The data:
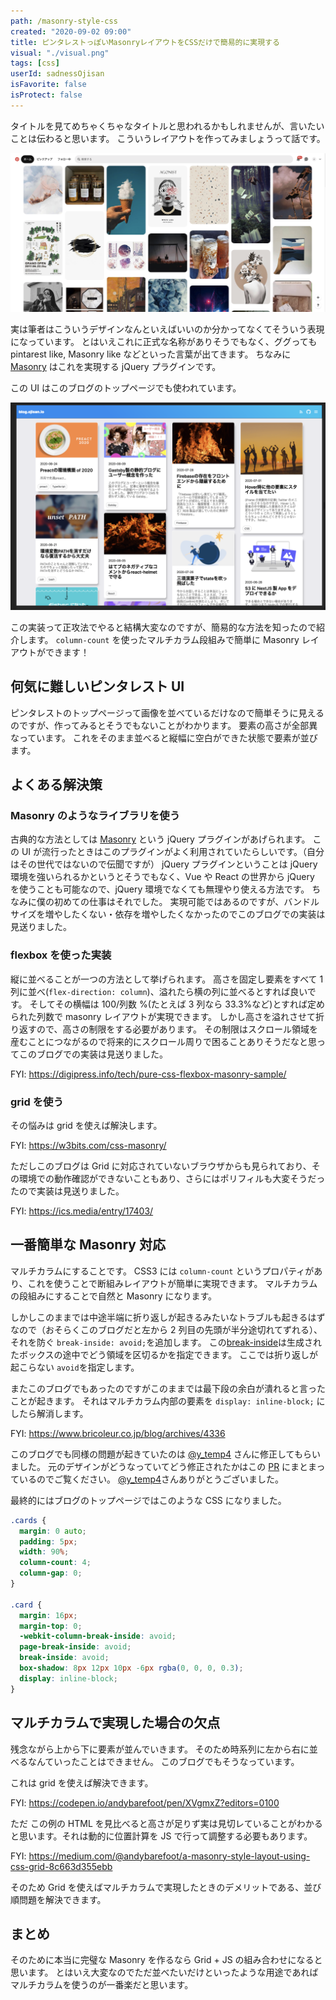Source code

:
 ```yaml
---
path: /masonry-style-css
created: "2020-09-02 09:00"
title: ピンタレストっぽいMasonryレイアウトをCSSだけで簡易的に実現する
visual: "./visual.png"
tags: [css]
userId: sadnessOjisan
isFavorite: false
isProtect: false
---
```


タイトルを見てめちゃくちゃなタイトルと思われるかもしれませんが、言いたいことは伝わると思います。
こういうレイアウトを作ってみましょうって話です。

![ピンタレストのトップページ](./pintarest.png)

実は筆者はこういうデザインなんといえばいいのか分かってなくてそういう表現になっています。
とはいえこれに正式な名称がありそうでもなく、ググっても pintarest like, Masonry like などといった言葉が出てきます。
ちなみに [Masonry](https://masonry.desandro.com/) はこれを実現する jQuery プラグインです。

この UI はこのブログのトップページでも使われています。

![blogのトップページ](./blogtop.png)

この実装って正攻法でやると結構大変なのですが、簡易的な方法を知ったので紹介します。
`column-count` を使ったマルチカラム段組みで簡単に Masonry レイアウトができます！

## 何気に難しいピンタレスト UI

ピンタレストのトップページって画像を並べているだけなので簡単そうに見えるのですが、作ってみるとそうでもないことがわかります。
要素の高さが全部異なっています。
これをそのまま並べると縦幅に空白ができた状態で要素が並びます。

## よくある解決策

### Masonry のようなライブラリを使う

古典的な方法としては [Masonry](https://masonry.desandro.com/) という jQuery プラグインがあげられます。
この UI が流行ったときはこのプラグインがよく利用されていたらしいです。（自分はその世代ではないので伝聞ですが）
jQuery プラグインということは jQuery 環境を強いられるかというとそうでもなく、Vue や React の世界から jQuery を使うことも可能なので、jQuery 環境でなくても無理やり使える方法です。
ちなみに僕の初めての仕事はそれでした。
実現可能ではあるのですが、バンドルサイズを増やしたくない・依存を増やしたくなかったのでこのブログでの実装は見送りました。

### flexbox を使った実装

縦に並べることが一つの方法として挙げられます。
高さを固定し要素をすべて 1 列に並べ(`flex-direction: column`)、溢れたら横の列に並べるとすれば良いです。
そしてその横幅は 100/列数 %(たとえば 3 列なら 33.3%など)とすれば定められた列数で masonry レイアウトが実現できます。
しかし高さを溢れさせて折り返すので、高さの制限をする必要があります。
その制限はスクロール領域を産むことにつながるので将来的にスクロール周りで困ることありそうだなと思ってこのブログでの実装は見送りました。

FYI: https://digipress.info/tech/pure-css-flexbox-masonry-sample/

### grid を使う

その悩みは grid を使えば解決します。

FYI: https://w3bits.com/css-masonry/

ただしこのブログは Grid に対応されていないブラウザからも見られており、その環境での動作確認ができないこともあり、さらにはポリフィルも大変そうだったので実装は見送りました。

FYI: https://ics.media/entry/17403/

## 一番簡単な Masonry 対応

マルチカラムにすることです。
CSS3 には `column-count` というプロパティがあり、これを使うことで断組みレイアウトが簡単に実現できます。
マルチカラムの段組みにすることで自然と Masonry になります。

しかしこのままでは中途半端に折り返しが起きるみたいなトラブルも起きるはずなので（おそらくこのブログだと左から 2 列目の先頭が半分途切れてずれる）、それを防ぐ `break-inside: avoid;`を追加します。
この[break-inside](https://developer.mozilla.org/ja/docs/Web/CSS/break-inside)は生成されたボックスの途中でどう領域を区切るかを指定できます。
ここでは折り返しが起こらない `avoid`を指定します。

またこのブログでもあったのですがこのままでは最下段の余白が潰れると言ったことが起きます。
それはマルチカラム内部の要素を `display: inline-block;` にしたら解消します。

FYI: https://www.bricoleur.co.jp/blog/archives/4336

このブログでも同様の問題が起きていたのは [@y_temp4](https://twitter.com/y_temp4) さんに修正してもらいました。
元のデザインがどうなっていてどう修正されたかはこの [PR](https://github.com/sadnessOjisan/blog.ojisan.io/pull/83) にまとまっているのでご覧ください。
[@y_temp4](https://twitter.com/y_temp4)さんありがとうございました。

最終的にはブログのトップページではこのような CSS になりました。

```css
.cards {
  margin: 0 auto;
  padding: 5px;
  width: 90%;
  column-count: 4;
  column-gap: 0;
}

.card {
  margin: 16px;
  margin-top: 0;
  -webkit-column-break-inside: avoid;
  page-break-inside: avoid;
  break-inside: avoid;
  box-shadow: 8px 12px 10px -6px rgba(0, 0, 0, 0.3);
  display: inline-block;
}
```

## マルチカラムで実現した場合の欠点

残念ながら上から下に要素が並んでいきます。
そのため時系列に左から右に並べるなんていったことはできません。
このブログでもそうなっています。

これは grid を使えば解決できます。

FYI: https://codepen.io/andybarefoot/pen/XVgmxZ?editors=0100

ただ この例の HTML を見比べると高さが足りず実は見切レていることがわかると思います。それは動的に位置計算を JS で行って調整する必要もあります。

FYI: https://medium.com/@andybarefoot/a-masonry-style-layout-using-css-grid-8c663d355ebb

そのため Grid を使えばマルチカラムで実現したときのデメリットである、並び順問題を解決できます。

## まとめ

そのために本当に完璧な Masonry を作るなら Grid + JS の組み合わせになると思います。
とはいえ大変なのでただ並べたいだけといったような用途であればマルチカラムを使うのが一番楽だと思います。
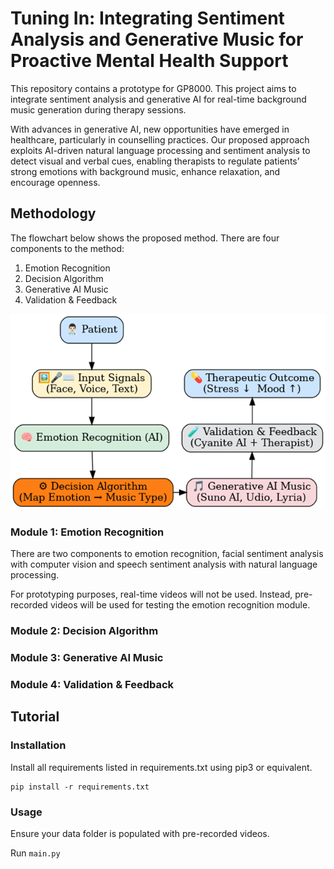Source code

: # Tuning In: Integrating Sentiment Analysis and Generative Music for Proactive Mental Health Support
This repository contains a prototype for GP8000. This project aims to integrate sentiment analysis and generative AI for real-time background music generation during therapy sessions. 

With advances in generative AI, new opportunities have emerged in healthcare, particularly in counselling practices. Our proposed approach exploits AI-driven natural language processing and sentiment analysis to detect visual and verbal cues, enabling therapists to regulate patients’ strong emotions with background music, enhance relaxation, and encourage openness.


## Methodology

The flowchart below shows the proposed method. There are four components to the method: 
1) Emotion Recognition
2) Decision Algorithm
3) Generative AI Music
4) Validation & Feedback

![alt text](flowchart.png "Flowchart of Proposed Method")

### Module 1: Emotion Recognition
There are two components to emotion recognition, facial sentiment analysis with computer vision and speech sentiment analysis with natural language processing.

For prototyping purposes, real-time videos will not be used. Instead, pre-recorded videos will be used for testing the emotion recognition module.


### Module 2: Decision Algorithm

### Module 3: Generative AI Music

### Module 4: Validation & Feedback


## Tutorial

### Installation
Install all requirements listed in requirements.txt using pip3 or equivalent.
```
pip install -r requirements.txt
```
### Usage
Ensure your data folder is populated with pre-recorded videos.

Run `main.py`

About this exercise: Scan the material above for the string "margin". Copy each line that holds it.

Answer space:
  margin: 0 auto;
  margin: 16px;
  margin-top: 0;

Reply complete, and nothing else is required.